**Task:**
Give only the number of lines in the data that include the string "Files".

**Exercise data:**
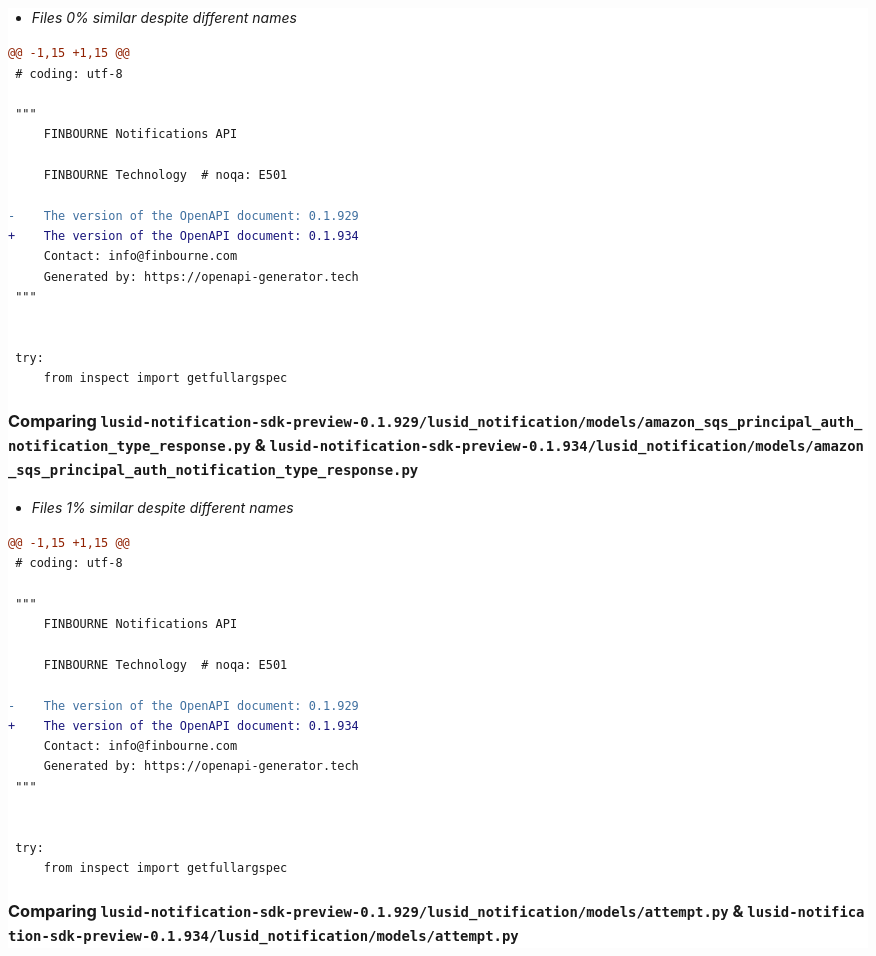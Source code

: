  * *Files 0% similar despite different names*

```diff
@@ -1,15 +1,15 @@
 # coding: utf-8
 
 """
     FINBOURNE Notifications API
 
     FINBOURNE Technology  # noqa: E501
 
-    The version of the OpenAPI document: 0.1.929
+    The version of the OpenAPI document: 0.1.934
     Contact: info@finbourne.com
     Generated by: https://openapi-generator.tech
 """
 
 
 try:
     from inspect import getfullargspec
```

### Comparing `lusid-notification-sdk-preview-0.1.929/lusid_notification/models/amazon_sqs_principal_auth_notification_type_response.py` & `lusid-notification-sdk-preview-0.1.934/lusid_notification/models/amazon_sqs_principal_auth_notification_type_response.py`

 * *Files 1% similar despite different names*

```diff
@@ -1,15 +1,15 @@
 # coding: utf-8
 
 """
     FINBOURNE Notifications API
 
     FINBOURNE Technology  # noqa: E501
 
-    The version of the OpenAPI document: 0.1.929
+    The version of the OpenAPI document: 0.1.934
     Contact: info@finbourne.com
     Generated by: https://openapi-generator.tech
 """
 
 
 try:
     from inspect import getfullargspec
```

### Comparing `lusid-notification-sdk-preview-0.1.929/lusid_notification/models/attempt.py` & `lusid-notification-sdk-preview-0.1.934/lusid_notification/models/attempt.py`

**Expected answer:**
2